People living with HIV

HIV infection and mental health: suicidal behaviour—systematic review

Catalan J, Harding R, Sibley E, Clucas C, Croome N, Sherr L.  Psychol Health Med. 2011 Oct;16(5):588-611.

Suicide has long been associated with serious illness generally and HIV specifically. New treatments have affected prognosis in HIV positively, but it is unclear how they affect suicidal burden (thoughts, self-harm and completions). This review examines all published suicide and HIV data for a definitive account of (1) prevalence of HIV-related suicidality, (2) measurement within studies and (3) effectiveness of interventions.

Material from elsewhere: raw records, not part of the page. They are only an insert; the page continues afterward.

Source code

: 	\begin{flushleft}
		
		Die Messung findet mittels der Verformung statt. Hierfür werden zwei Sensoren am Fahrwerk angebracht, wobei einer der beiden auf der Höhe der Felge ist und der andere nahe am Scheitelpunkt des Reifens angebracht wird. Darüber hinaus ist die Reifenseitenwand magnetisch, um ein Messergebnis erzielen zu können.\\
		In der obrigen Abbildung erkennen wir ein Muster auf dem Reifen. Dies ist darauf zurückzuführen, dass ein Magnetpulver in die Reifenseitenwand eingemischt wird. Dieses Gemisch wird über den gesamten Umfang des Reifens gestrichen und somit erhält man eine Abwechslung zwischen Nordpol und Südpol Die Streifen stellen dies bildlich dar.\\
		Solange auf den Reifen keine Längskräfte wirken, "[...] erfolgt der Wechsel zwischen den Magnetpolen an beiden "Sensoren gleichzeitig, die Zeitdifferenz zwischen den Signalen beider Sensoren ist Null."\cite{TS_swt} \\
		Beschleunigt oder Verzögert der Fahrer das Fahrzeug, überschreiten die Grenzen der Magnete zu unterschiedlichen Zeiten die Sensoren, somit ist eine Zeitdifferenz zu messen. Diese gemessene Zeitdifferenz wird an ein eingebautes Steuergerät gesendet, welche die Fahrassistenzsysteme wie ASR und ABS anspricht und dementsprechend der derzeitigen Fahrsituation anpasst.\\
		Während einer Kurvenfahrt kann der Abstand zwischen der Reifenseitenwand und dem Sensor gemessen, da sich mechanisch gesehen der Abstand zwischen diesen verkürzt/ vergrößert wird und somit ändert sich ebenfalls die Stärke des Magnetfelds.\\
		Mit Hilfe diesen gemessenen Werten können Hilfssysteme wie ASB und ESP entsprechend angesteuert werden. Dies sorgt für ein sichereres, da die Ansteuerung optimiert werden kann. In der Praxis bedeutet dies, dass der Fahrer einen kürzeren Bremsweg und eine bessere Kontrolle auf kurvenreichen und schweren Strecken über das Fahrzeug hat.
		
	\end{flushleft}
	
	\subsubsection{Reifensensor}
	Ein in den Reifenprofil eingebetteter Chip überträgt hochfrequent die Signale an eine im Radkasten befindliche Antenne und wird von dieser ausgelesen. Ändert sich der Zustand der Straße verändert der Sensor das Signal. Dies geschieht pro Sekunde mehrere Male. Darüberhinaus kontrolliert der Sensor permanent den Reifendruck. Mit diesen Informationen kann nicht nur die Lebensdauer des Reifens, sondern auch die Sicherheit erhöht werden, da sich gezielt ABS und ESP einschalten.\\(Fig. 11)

Standard systematic research methods were used to gather quality published papers on HIV and suicide, searching published databases according to quality inclusion criteria. From the search, 332 papers were generated and hand searched resulting in 66 studies for analysis. Of these, 75% were American/European, but there was representation from developing countries. The breakdown of papers provided 12, which measured completed suicides (death records), five reporting suicide as a cause of attrition. Deliberate self-harm was measured in 21, using 22 instruments; 16 studies measured suicidal ideation using 14 instruments, suicidal thoughts were measured in 17, using 15 instruments. Navigating the diverse range of studies clearly points to a high-suicidal burden among people with HIV. The overview shows that autopsy studies reveal 9.4% of deceased HIV+ individuals had committed suicide; 2.4% HIV+ study participants commit suicide; approximately 20% of HIV+ people studied had deliberately harmed themselves; 26.9% reported suicidal ideation, 28.5% during the past week and 6.5% reported ideation as a side effect to medication; 22.2% had a suicide plan; 19.7% were generally “suicidal” (11.7% of people with AIDS, 15.3% at other stages of HIV); 23.1% reported thoughts of ending their own life; and 14.4% expressed a desire for death. Only three studies recruited over 70% female participants (39 studies recruited over 70% men), and six focussed on people who inject drugs. Only three studies looked at interventions – predominantly indirect. Catalan and colleagues’ detailed data suggest that all aspects of suicide are elevated and urgently require routine monitoring and tracking as a standard component of clinical care. There is scant evidence of direct interventions to reduce any aspect of suicidality, which needs urgent redress.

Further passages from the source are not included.